島添龍馬(文学作品のすすめ)

ミステリーを主にさまざま文学作品をご紹介していきます

今井むつみ『学びとは何か』

物事に熟達した人、いわゆる「名人」や「達人」たちは、僕たちと何がどう違うのだろうか。それを考えるヒントになる本。ある分野で熟達しようとする人、そして「熟達を目指す人=探究人」を育てる立場にある人におすすめの本。

臨機応変な判断」ができるのはなぜ?

この本が取り扱うのは、例えば次のような話題だ。

そもそも「知識」とは何か。それはただの「記憶されたもの」とどう違うのか。

人はどのようにして「知識」を身につけて(=構築して)いくのか。

一流の熟達者はなぜ「臨機応変な判断」ができるのか。

暗記は本当にだめなのか。

これらの話の中でも特に面白かったのは、熟達者の「臨機応変さ」についての部分だった。たとえば、授業でも、初心者(例えば教育実習生)が指導事項をしっかり決めて「指導案通り」の授業を無理に展開しようとするのに対して、ベテラン教員は肩の力が抜けきった感じで、傍目にはやる気なさそうにさえ見えるのに、授業になると「押さえるべきところを押さえる」ことができる(もっとも、本当にやる気のない人も皆無ではないだろうけど、まあそれはおいておこう)。こういう差は、何によって生じるのだろうか。

筆者よれば、それは基本的には「膨大な経験に裏打ちされた、体系化された知識」である。熟達した教師にはそれがあるので、仮に教室で未知の状況に直面にしても、その本質や結果について大雑把な見通しを持つことができる。
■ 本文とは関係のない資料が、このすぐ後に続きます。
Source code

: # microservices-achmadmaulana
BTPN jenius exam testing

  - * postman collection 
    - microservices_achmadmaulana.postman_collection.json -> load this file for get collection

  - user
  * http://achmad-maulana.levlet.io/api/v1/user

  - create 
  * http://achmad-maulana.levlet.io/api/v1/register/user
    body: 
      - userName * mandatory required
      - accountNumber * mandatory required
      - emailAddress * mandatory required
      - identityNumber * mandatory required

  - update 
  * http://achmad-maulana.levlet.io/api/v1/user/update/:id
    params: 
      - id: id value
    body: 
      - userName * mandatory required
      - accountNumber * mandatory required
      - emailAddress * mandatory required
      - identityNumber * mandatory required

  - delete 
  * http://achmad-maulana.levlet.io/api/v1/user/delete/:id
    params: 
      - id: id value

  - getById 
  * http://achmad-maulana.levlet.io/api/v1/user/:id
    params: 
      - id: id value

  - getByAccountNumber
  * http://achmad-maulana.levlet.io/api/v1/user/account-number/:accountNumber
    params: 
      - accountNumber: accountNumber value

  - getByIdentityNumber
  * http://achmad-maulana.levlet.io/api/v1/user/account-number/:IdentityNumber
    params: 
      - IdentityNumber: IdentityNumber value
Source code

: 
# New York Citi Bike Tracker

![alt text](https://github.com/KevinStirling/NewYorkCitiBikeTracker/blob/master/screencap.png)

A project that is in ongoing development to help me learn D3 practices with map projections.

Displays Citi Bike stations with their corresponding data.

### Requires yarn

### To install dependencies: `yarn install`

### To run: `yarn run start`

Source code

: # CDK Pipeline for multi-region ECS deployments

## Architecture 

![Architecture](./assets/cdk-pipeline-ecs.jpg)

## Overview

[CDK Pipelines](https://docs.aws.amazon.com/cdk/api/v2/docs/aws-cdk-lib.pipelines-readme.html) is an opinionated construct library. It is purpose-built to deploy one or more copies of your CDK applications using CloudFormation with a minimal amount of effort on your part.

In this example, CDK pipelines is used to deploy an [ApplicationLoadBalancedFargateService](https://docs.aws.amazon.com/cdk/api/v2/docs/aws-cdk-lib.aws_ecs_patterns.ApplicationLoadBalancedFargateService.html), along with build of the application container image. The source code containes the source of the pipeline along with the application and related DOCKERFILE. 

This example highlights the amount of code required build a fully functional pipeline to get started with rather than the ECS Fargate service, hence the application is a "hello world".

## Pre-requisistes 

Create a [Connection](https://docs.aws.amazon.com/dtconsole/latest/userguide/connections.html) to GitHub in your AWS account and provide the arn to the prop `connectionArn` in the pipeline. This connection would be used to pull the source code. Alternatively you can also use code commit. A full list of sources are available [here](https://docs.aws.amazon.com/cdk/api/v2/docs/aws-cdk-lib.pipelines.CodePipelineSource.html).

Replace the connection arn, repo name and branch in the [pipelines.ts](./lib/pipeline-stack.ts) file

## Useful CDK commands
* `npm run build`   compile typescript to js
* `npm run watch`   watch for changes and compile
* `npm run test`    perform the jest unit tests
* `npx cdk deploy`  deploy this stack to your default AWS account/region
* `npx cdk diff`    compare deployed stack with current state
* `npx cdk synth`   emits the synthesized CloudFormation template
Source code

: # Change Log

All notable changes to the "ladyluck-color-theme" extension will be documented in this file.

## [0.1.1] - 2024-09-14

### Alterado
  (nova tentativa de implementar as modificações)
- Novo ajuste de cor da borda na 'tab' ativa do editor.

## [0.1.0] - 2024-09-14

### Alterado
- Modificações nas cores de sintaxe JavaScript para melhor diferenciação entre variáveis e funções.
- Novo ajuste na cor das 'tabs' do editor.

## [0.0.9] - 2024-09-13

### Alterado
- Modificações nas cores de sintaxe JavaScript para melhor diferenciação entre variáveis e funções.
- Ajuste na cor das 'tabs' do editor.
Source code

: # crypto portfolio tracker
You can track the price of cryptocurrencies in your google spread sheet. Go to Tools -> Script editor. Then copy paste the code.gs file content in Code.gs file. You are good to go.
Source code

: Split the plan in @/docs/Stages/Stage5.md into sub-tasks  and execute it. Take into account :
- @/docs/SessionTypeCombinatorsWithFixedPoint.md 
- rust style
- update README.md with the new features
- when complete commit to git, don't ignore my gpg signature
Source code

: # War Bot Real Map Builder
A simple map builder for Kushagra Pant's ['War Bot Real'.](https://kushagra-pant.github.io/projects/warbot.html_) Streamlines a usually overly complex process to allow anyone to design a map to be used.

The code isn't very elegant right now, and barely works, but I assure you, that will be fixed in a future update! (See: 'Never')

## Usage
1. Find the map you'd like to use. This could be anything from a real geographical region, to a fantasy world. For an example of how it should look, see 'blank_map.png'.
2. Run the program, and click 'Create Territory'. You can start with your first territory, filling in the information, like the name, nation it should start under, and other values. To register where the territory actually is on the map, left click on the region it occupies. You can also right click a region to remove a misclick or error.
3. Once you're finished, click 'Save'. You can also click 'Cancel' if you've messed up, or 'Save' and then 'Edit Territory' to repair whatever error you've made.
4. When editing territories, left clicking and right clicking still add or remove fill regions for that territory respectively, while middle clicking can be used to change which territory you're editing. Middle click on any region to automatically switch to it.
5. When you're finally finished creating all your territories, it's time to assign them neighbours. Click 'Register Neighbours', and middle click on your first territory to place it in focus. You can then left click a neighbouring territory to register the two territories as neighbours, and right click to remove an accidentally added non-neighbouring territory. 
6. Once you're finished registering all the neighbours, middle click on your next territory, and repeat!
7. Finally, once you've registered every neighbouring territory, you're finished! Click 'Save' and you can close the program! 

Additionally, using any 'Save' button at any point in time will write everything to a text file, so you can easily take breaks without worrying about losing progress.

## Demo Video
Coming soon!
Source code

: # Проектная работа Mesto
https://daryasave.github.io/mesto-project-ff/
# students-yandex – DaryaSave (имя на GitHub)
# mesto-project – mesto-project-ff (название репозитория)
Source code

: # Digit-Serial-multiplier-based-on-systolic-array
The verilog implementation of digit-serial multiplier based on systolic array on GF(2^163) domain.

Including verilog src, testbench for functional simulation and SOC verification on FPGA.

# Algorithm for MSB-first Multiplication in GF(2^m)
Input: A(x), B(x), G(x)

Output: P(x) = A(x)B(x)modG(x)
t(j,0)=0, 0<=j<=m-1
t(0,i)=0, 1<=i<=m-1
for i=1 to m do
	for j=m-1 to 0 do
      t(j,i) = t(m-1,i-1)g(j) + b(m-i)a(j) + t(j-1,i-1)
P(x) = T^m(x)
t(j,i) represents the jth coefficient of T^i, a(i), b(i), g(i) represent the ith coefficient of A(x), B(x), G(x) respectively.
ただし、その意味では、ただ経験するだけ、ただ経験を覚えるだけでは、それが直観的思考に結びつかず、臨機応変なベテランにはなれない。経験が意味づけされ、目の前の状況に応じて取り出せることが重要なのである。

熟達がはらむ二つの対立する要素

この本は「学習の仕組みを科学的に説明する」入門書なので、同じ分野の類書を読んだ経験のある人には、「聞いたことのある」話も続く。ただ、熟達という現象を次のように説明している点は、非常にわかりやすかった。

そもそも熟達という過程は対立する二つの方向性に折り合いをつけなければならない過程にほかならないのだ。…熟達するにつれて、知識は大きなシステムとなり、安定し、いろいろと考えずに自動的に身体が動くようになる。それはものごとを正確にぶれなく行うためにとても大事なことだ。しかし一方で、それは慣れとなり創造性の足を引っ張る。一流の熟達者が創造的であるのは、彼らが「思い込み」にはまらないように、常に意識的に思い込みを破ろうとしているからだ。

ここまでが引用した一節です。